## The task
Where does the word "ANALYST" appear in the data? Copy every line that holds it.

## Available records
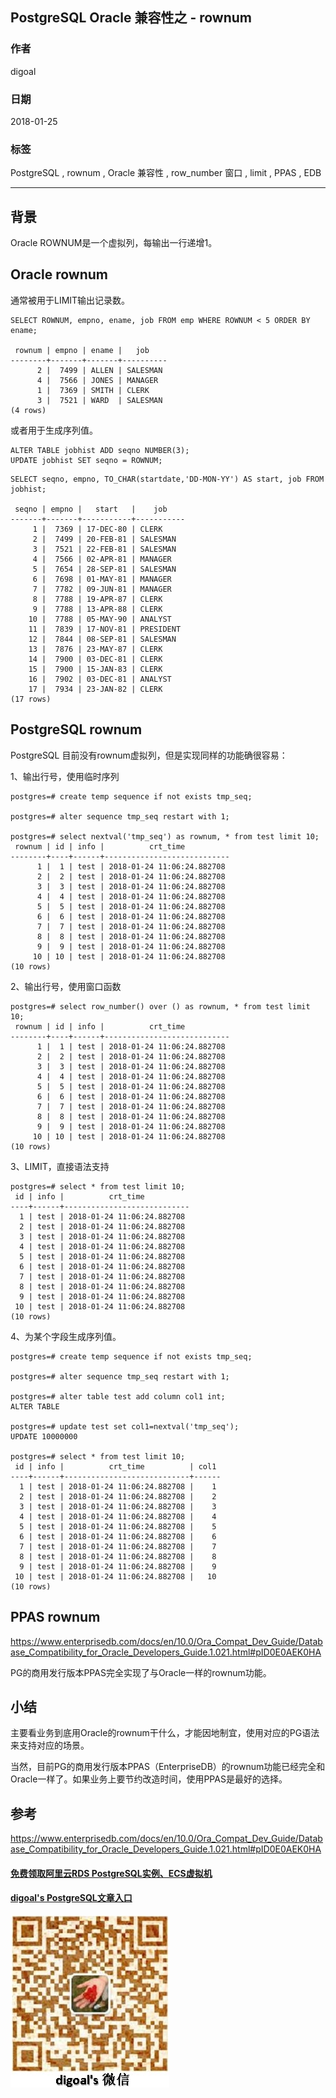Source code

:## PostgreSQL Oracle 兼容性之 - rownum
                                           
### 作者                                           
digoal                                           
                                           
### 日期                                           
2018-01-25                                          
                                           
### 标签                                           
PostgreSQL , rownum , Oracle 兼容性 , row_number 窗口 , limit , PPAS , EDB  
                 
----               
                 
## 背景      
Oracle ROWNUM是一个虚拟列，每输出一行递增1。  
  
## Oracle rownum  
通常被用于LIMIT输出记录数。  
  
```  
SELECT ROWNUM, empno, ename, job FROM emp WHERE ROWNUM < 5 ORDER BY ename;  
   
 rownum | empno | ename |   job  
--------+-------+-------+----------  
      2 |  7499 | ALLEN | SALESMAN  
      4 |  7566 | JONES | MANAGER  
      1 |  7369 | SMITH | CLERK  
      3 |  7521 | WARD  | SALESMAN  
(4 rows)  
```  
  
或者用于生成序列值。  
  
```  
ALTER TABLE jobhist ADD seqno NUMBER(3);  
UPDATE jobhist SET seqno = ROWNUM;  
```  
  
```  
SELECT seqno, empno, TO_CHAR(startdate,'DD-MON-YY') AS start, job FROM jobhist;  
   
 seqno | empno |   start   |    job  
-------+-------+-----------+-----------  
     1 |  7369 | 17-DEC-80 | CLERK  
     2 |  7499 | 20-FEB-81 | SALESMAN  
     3 |  7521 | 22-FEB-81 | SALESMAN  
     4 |  7566 | 02-APR-81 | MANAGER  
     5 |  7654 | 28-SEP-81 | SALESMAN  
     6 |  7698 | 01-MAY-81 | MANAGER  
     7 |  7782 | 09-JUN-81 | MANAGER  
     8 |  7788 | 19-APR-87 | CLERK  
     9 |  7788 | 13-APR-88 | CLERK  
    10 |  7788 | 05-MAY-90 | ANALYST  
    11 |  7839 | 17-NOV-81 | PRESIDENT  
    12 |  7844 | 08-SEP-81 | SALESMAN  
    13 |  7876 | 23-MAY-87 | CLERK  
    14 |  7900 | 03-DEC-81 | CLERK  
    15 |  7900 | 15-JAN-83 | CLERK  
    16 |  7902 | 03-DEC-81 | ANALYST  
    17 |  7934 | 23-JAN-82 | CLERK  
(17 rows)  
```  
  
## PostgreSQL rownum  
  
PostgreSQL 目前没有rownum虚拟列，但是实现同样的功能确很容易：  
  
1、输出行号，使用临时序列  
  
```  
postgres=# create temp sequence if not exists tmp_seq;  
  
postgres=# alter sequence tmp_seq restart with 1;  
  
postgres=# select nextval('tmp_seq') as rownum, * from test limit 10;  
 rownum | id | info |          crt_time            
--------+----+------+----------------------------  
      1 |  1 | test | 2018-01-24 11:06:24.882708  
      2 |  2 | test | 2018-01-24 11:06:24.882708  
      3 |  3 | test | 2018-01-24 11:06:24.882708  
      4 |  4 | test | 2018-01-24 11:06:24.882708  
      5 |  5 | test | 2018-01-24 11:06:24.882708  
      6 |  6 | test | 2018-01-24 11:06:24.882708  
      7 |  7 | test | 2018-01-24 11:06:24.882708  
      8 |  8 | test | 2018-01-24 11:06:24.882708  
      9 |  9 | test | 2018-01-24 11:06:24.882708  
     10 | 10 | test | 2018-01-24 11:06:24.882708  
(10 rows)  
```  
  
2、输出行号，使用窗口函数  
  
```  
postgres=# select row_number() over () as rownum, * from test limit 10;  
 rownum | id | info |          crt_time            
--------+----+------+----------------------------  
      1 |  1 | test | 2018-01-24 11:06:24.882708  
      2 |  2 | test | 2018-01-24 11:06:24.882708  
      3 |  3 | test | 2018-01-24 11:06:24.882708  
      4 |  4 | test | 2018-01-24 11:06:24.882708  
      5 |  5 | test | 2018-01-24 11:06:24.882708  
      6 |  6 | test | 2018-01-24 11:06:24.882708  
      7 |  7 | test | 2018-01-24 11:06:24.882708  
      8 |  8 | test | 2018-01-24 11:06:24.882708  
      9 |  9 | test | 2018-01-24 11:06:24.882708  
     10 | 10 | test | 2018-01-24 11:06:24.882708  
(10 rows)  
```  
  
3、LIMIT，直接语法支持  
  
```  
postgres=# select * from test limit 10;  
 id | info |          crt_time            
----+------+----------------------------  
  1 | test | 2018-01-24 11:06:24.882708  
  2 | test | 2018-01-24 11:06:24.882708  
  3 | test | 2018-01-24 11:06:24.882708  
  4 | test | 2018-01-24 11:06:24.882708  
  5 | test | 2018-01-24 11:06:24.882708  
  6 | test | 2018-01-24 11:06:24.882708  
  7 | test | 2018-01-24 11:06:24.882708  
  8 | test | 2018-01-24 11:06:24.882708  
  9 | test | 2018-01-24 11:06:24.882708  
 10 | test | 2018-01-24 11:06:24.882708  
(10 rows)  
```  
  
4、为某个字段生成序列值。  
  
```  
postgres=# create temp sequence if not exists tmp_seq;  
  
postgres=# alter sequence tmp_seq restart with 1;  
  
postgres=# alter table test add column col1 int;  
ALTER TABLE  
  
postgres=# update test set col1=nextval('tmp_seq');  
UPDATE 10000000  
  
postgres=# select * from test limit 10;  
 id | info |          crt_time          | col1   
----+------+----------------------------+------  
  1 | test | 2018-01-24 11:06:24.882708 |    1  
  2 | test | 2018-01-24 11:06:24.882708 |    2  
  3 | test | 2018-01-24 11:06:24.882708 |    3  
  4 | test | 2018-01-24 11:06:24.882708 |    4  
  5 | test | 2018-01-24 11:06:24.882708 |    5  
  6 | test | 2018-01-24 11:06:24.882708 |    6  
  7 | test | 2018-01-24 11:06:24.882708 |    7  
  8 | test | 2018-01-24 11:06:24.882708 |    8  
  9 | test | 2018-01-24 11:06:24.882708 |    9  
 10 | test | 2018-01-24 11:06:24.882708 |   10  
(10 rows)  
```  
  
## PPAS rownum  
https://www.enterprisedb.com/docs/en/10.0/Ora_Compat_Dev_Guide/Database_Compatibility_for_Oracle_Developers_Guide.1.021.html#pID0E0AEK0HA  
  
PG的商用发行版本PPAS完全实现了与Oracle一样的rownum功能。  
  
## 小结  
主要看业务到底用Oracle的rownum干什么，才能因地制宜，使用对应的PG语法来支持对应的场景。  
  
当然，目前PG的商用发行版本PPAS（EnterpriseDB）的rownum功能已经完全和Oracle一样了。如果业务上要节约改造时间，使用PPAS是最好的选择。  
  
## 参考  
  
https://www.enterprisedb.com/docs/en/10.0/Ora_Compat_Dev_Guide/Database_Compatibility_for_Oracle_Developers_Guide.1.021.html#pID0E0AEK0HA  
  
     
  
  
  
  
  
  
  
  
  
  
  
  
  
#### [免费领取阿里云RDS PostgreSQL实例、ECS虚拟机](https://free.aliyun.com/ "57258f76c37864c6e6d23383d05714ea")
  
  
#### [digoal's PostgreSQL文章入口](https://github.com/digoal/blog/blob/master/README.md "22709685feb7cab07d30f30387f0a9ae")
  
  
![digoal's weixin](../pic/digoal_weixin.jpg "f7ad92eeba24523fd47a6e1a0e691b59")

## Answer
    10 |  7788 | 05-MAY-90 | ANALYST  
    16 |  7902 | 03-DEC-81 | ANALYST  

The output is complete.